Final yang dinanti pun tiba. Mereka mengingat kembali kalau lawan mereka adalah Benfica yang merupakan pemenang di kompetisi 1961 dan 1962. Wembley menjadi saksi 11 penggawa United yang ketika itu mengenakan baju berwarna biru. Bobby Charlton mencetak gol sebelum disamakan Jaime Gracia. Skor imbang membuat laga harus diperpanjang hingga menit 120.

Banyak sekali cerita indah yang muncul di laga tersebut. Kakek tua yang hadir kembali bertepuk tangan ketika Tony Dunne bercerita tentang Alex Stepney yang menahan sepakan Eusebio. Stepney hanya bisa tersenyum saat itu sambil meminum tehnya. Best dan Charlton kemudian mencetak gol untuk memperbesar kedudukan 3-1.

Malam di Wembley adalah malam yang spesial bagi seorang Brian Kidd. Dimainkan sebagai starter saat itu, Kidd menyempurnakan kemenangan timnya menjadi 4-1. Gol yang ia buat diciptakan tepat pada hari ulang tahunnya yang ke-19. Charlton kemudian menunjukkan gambar ketika dia mengangkat piala Si Kuping Besar.

Para tamu yang hadir masih larut dalam suasana nostalgia.
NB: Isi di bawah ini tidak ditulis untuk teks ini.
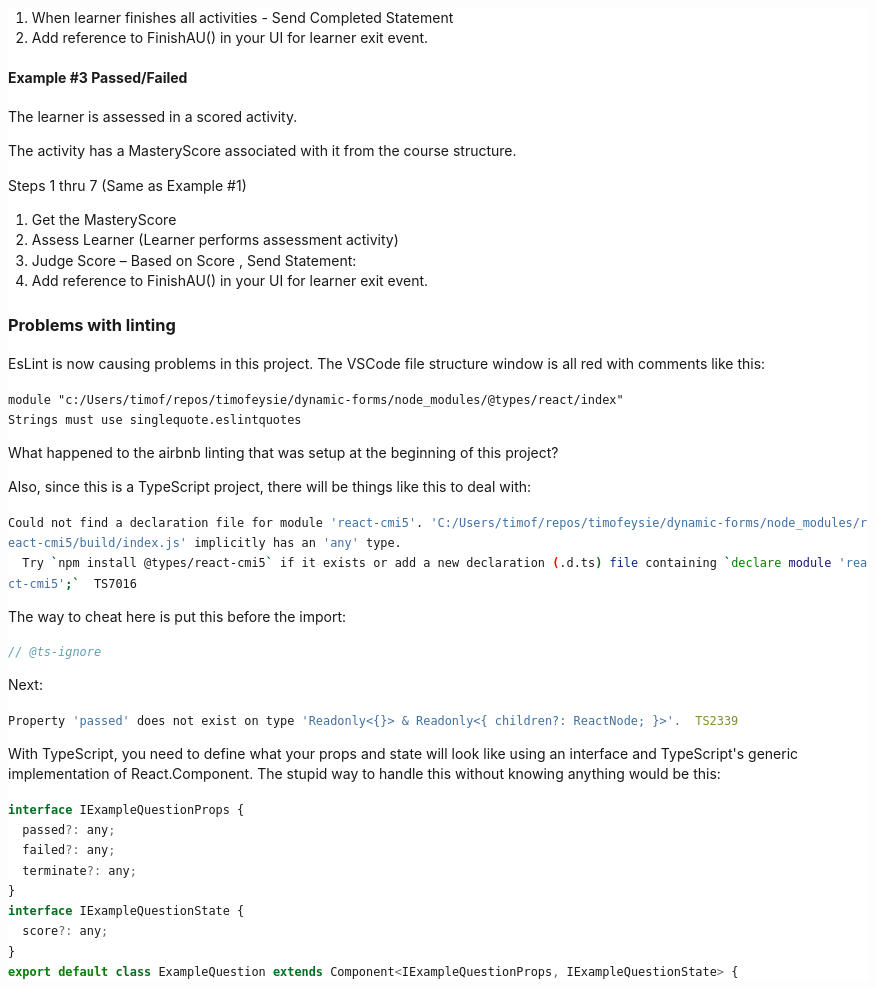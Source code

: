 1. When learner finishes all activities - Send Completed Statement
2. Add reference to FinishAU() in your UI for learner exit event.

#### Example #3 Passed/Failed

The learner is assessed in a scored activity.

The activity has a MasteryScore associated with it from the course structure.

Steps 1 thru 7 (Same as Example #1)

1. Get the MasteryScore
2. Assess Learner (Learner performs assessment activity)
3. Judge Score – Based on Score , Send Statement:
4. Add reference to FinishAU() in your UI for learner exit event.

### Problems with linting

EsLint is now causing problems in this project.  The VSCode file structure window is all red with comments like this:

```txt
module "c:/Users/timof/repos/timofeysie/dynamic-forms/node_modules/@types/react/index"
Strings must use singlequote.eslintquotes
```

What happened to the airbnb linting that was setup at the beginning of this project?

Also, since this is a TypeScript project, there will be things like this to deal with:

```bash
Could not find a declaration file for module 'react-cmi5'. 'C:/Users/timof/repos/timofeysie/dynamic-forms/node_modules/react-cmi5/build/index.js' implicitly has an 'any' type.
  Try `npm install @types/react-cmi5` if it exists or add a new declaration (.d.ts) file containing `declare module 'react-cmi5';`  TS7016
```

The way to cheat here is put this before the import:

```js
// @ts-ignore
```

Next:

```js
Property 'passed' does not exist on type 'Readonly<{}> & Readonly<{ children?: ReactNode; }>'.  TS2339
```

With TypeScript, you need to define what your props and state will look like using an interface and TypeScript's generic implementation of React.Component.  The stupid way to handle this without knowing anything would be this:

```js
interface IExampleQuestionProps {
  passed?: any;
  failed?: any;
  terminate?: any;
}
interface IExampleQuestionState {
  score?: any;
}
export default class ExampleQuestion extends Component<IExampleQuestionProps, IExampleQuestionState> {
```
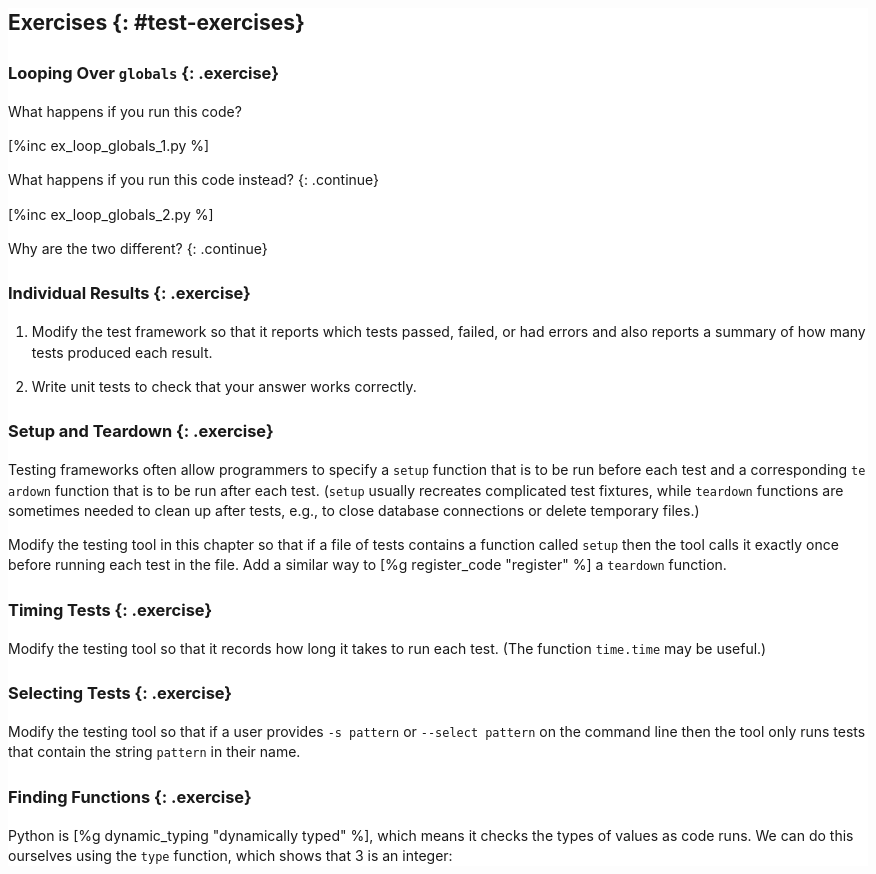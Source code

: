 ## Exercises {: #test-exercises}

### Looping Over `globals` {: .exercise}

What happens if you run this code?

[%inc ex_loop_globals_1.py %]

What happens if you run this code instead?
{: .continue}

[%inc ex_loop_globals_2.py %]

Why are the two different?
{: .continue}

### Individual Results {: .exercise}

1.  Modify the test framework so that it reports which tests passed, failed, or had errors
    and also reports a summary of how many tests produced each result.

2.  Write unit tests to check that your answer works correctly.

### Setup and Teardown {: .exercise}

Testing frameworks often allow programmers to specify a `setup` function
that is to be run before each test
and a corresponding `teardown` function
that is to be run after each test.
(`setup` usually recreates complicated test fixtures,
while `teardown` functions are sometimes needed to clean up after tests,
e.g., to close database connections or delete temporary files.)

Modify the testing tool in this chapter so that
if a file of tests contains a function called `setup`
then the tool calls it exactly once before running each test in the file.
Add a similar way to [%g register_code "register" %] a `teardown` function.

### Timing Tests {: .exercise}

Modify the testing tool so that it records how long it takes to run each test.
(The function `time.time` may be useful.)

### Selecting Tests {: .exercise}

Modify the testing tool so that if a user provides `-s pattern` or `--select pattern`
on the command line
then the tool only runs tests that contain the string `pattern` in their name.

### Finding Functions {: .exercise}

Python is [%g dynamic_typing "dynamically typed" %],
which means it checks the types of values as code runs.
We can do this ourselves using the `type` function,
which shows that 3 is an integer:
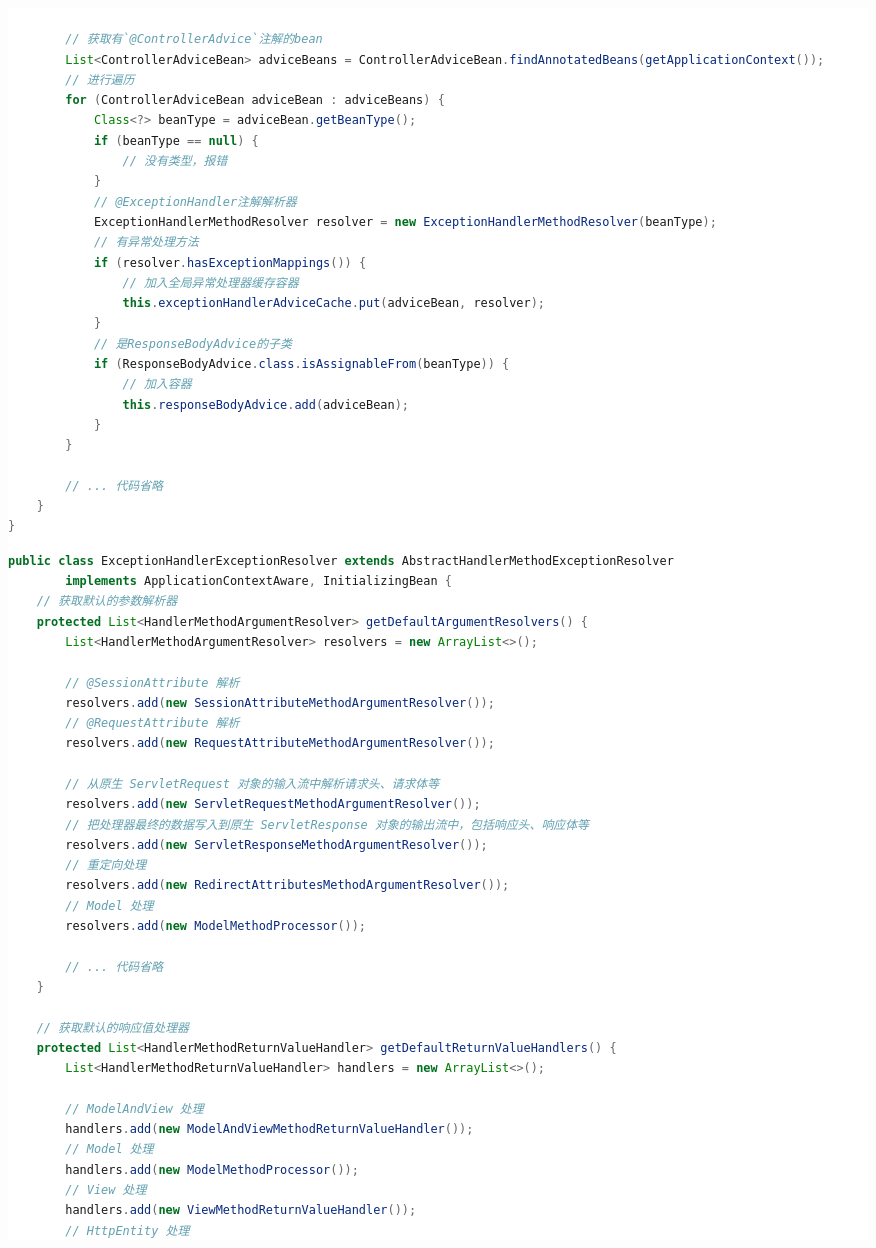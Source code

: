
 ```java

        // 获取有`@ControllerAdvice`注解的bean
        List<ControllerAdviceBean> adviceBeans = ControllerAdviceBean.findAnnotatedBeans(getApplicationContext());
        // 进行遍历
        for (ControllerAdviceBean adviceBean : adviceBeans) {
            Class<?> beanType = adviceBean.getBeanType();
            if (beanType == null) {
                // 没有类型，报错
            }
            // @ExceptionHandler注解解析器
            ExceptionHandlerMethodResolver resolver = new ExceptionHandlerMethodResolver(beanType);
            // 有异常处理方法
            if (resolver.hasExceptionMappings()) {
                // 加入全局异常处理器缓存容器
                this.exceptionHandlerAdviceCache.put(adviceBean, resolver);
            }
            // 是ResponseBodyAdvice的子类
            if (ResponseBodyAdvice.class.isAssignableFrom(beanType)) {
                // 加入容器
                this.responseBodyAdvice.add(adviceBean);
            }
        }

        // ... 代码省略
    }
}
```

```java
public class ExceptionHandlerExceptionResolver extends AbstractHandlerMethodExceptionResolver
        implements ApplicationContextAware, InitializingBean {
    // 获取默认的参数解析器
    protected List<HandlerMethodArgumentResolver> getDefaultArgumentResolvers() {
        List<HandlerMethodArgumentResolver> resolvers = new ArrayList<>();

        // @SessionAttribute 解析
        resolvers.add(new SessionAttributeMethodArgumentResolver());
        // @RequestAttribute 解析
        resolvers.add(new RequestAttributeMethodArgumentResolver());

        // 从原生 ServletRequest 对象的输入流中解析请求头、请求体等
        resolvers.add(new ServletRequestMethodArgumentResolver());
        // 把处理器最终的数据写入到原生 ServletResponse 对象的输出流中，包括响应头、响应体等
        resolvers.add(new ServletResponseMethodArgumentResolver());
        // 重定向处理
        resolvers.add(new RedirectAttributesMethodArgumentResolver());
        // Model 处理
        resolvers.add(new ModelMethodProcessor());

        // ... 代码省略
    }

    // 获取默认的响应值处理器
    protected List<HandlerMethodReturnValueHandler> getDefaultReturnValueHandlers() {
        List<HandlerMethodReturnValueHandler> handlers = new ArrayList<>();

        // ModelAndView 处理
        handlers.add(new ModelAndViewMethodReturnValueHandler());
        // Model 处理
        handlers.add(new ModelMethodProcessor());
        // View 处理
        handlers.add(new ViewMethodReturnValueHandler());
        // HttpEntity 处理
```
Mereka kemudian bercerita soal Manchester United yang masih kesulitan dengan konsistensi sepeninggal Sir Alex Ferguson. Meski begitu mereka mendoakan generasi United sekarang bisa kembali mengangkat Si Kuping Besar di masa yang akan datang.

Tidak terasa sudah jam 7 malam. Tamu yang hadir pun satu per satu meninggalkan kafe tersebut. Brian Kidd harus kembali mempersiapkan Manchester City bertanding melawan Swansea City, sementara Paddy Crerand masih ada jadwal shooting bersama ManUtd TV. Charlton sang kapten menjadi orang terakhir yang meninggalkan tempat tersebut. Sambil membayar tagihan ia berharap masih bisa diberikan kesehatan untuk bisa mengadakan reuni kembali ketika perayaan kejayaan 1968 menginjak tahun ke-60.